Report each line of the entries that contains the word "item", copied in full.

*** Data records ***

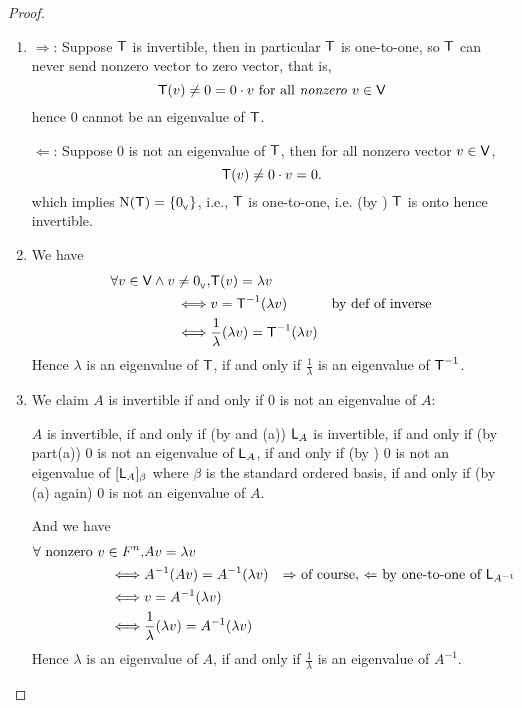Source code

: \begin{proof} \ 

\begin{enumerate}
\item \(\Longrightarrow\): Suppose \(\textsf{T}\) is invertible,
then in particular \(\textsf{T}\) is one-to-one, so \(\textsf{T}\) can never send nonzero vector to zero vector,
that is,
\[
    \textsf{T}(v) \ne 0 = 0 \cdot v \text{ for all \emph{nonzero} \(v \in \textsf{V}\)}
\]
hence \(0\) cannot be an eigenvalue of \(\textsf{T}\).

\(\Longleftarrow\): Suppose \(0\) is not an eigenvalue of \(\textsf{T}\), then for all nonzero vector \(v \in \textsf{V}\),
\[
    \textsf{T}(v) \ne 0 \cdot v = 0.
\]
which implies \(\mathrm{N}(\textsf{T}) = \{ 0_{_{\textsf{V}}} \}\), i.e., \(\textsf{T}\) is one-to-one, i.e. (by ) \(\textsf{T}\) is onto hence invertible.

\item We have
\begin{align*}
    \forall v \in \textsf{V} \land v \ne 0_{_{\textsf{V}}}, 
         & \textsf{T}(v) = \lambda v \\
    \iff & v = \textsf{T}^{-1}(\lambda v) & \text{by def of inverse} \\
    \iff & \frac{1}{\lambda} (\lambda v) = \textsf{T}^{-1}(\lambda v)
\end{align*}
Hence \(\lambda\) is an eigenvalue of \(\textsf{T}\), if and only if \(\frac{1}{\lambda}\) is an eigenvalue of \(\textsf{T}^{-1}\).

\item We claim \(A\) is invertible if and only if \(0\) is not an eigenvalue of \(A\):

\(A\) is invertible, if and only if (by  and (a)) \(\textsf{L}_A\) is invertible, if and only if (by part(a)) \(0\) is not an eigenvalue of \(\textsf{L}_A\), if and only if (by ) \(0\) is not an eigenvalue of \([\textsf{L}_A]_{\beta}\) where \(\beta\) is the standard ordered basis, if and only if (by (a) again) \(0\) is not an eigenvalue of \(A\).

And we have
\begin{align*}
    \forall \text{ nonzero } v \in F^n, 
         & Av = \lambda v \\
    \iff & A^{-1}(Av) = A^{-1}(\lambda v) & \text{\(\Rightarrow\) of course, \(\Leftarrow\) by one-to-one of \(\textsf{L}_{A^{-1}}\)} \\
    \iff & v = A^{-1}(\lambda v) \\
    \iff & \frac{1}{\lambda} (\lambda v) = A^{-1}(\lambda v)
\end{align*}
Hence \(\lambda\) is an eigenvalue of \(A\), if and only if \(\frac{1}{\lambda}\) is an eigenvalue of \(A^{-1}\).
\end{enumerate}
\end{proof}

*** End of Data records ***

--- Response to this task ---
\item \(\Longrightarrow\): Suppose \(\textsf{T}\) is invertible,
\item We have
\item We claim \(A\) is invertible if and only if \(0\) is not an eigenvalue of \(A\):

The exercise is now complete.